It feels like I mine bitcoins for our Great Daddy Gaben every other update, setting my CPU at 100% for a long time.

I know it makes difference (to skipping it and eating lags), it works, but how it doesn’t use previous literal gigabytes of generated shaders, starting from 0% every time? Why it takes so much time?

I feel like I’m a dumbass and I miss something obvious. Or I just feel like I’m alone with it? Do you guys all deal with it?

Am sitting at 66% percents, my PC heats like it renders video in Premiere, just to let me play the game I’ve played yesterday again. Guess all my recycling and replanting routine can fuck right off with that power consumption. Sorry, nature, I tried.
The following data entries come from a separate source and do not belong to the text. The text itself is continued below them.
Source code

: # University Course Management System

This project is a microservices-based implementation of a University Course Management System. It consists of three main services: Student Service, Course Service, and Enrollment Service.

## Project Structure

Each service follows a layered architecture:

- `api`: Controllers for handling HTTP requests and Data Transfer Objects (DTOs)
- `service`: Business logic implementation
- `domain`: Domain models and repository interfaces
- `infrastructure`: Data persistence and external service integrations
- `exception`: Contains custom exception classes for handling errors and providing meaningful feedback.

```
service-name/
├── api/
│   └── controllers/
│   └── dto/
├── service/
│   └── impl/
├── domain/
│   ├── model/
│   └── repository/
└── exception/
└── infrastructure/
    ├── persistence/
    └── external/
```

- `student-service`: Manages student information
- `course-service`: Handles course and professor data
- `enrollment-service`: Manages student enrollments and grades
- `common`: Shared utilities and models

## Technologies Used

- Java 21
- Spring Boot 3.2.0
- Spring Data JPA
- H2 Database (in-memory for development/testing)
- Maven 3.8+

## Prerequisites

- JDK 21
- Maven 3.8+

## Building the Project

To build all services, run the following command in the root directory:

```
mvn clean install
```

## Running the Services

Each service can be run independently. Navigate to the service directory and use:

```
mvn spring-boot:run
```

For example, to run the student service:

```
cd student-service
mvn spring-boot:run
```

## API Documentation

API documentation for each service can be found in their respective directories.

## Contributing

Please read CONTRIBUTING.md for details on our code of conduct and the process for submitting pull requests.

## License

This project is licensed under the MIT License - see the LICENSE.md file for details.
But anyway if you are tired of it or knows some tricks, write what’s on your mind.

  • @just_another_person
    link
    61 year ago

    Well I can explain the latter:

    Steam has a very simple but extensive distribution system in that if the client (your machine) has X combination of hardware, it will frequently check for updates to any files the publisher has pushed upstream. The Steam platform has a compilation mechanism to pre-build graphics and shader caches for end-user clients to prevent them from having to do all that work, so when a publisher tweaks something related to graphics, Steam’s backend will build distributed versiona of these compiled shareders and textures and make them available to clients to save your local machine from having to do that work itself on update and launch.

    You can disable the behavior in the downloads settings from what I remember. I’m sure you can Google get more specific about how you want that handled, but it can be disabled, your local machine will just have to spend more effort to build them itself to satisfy the requirement the game. You’re spending more money on your energy bill this way vs just letting the steam client download the pre-built versions.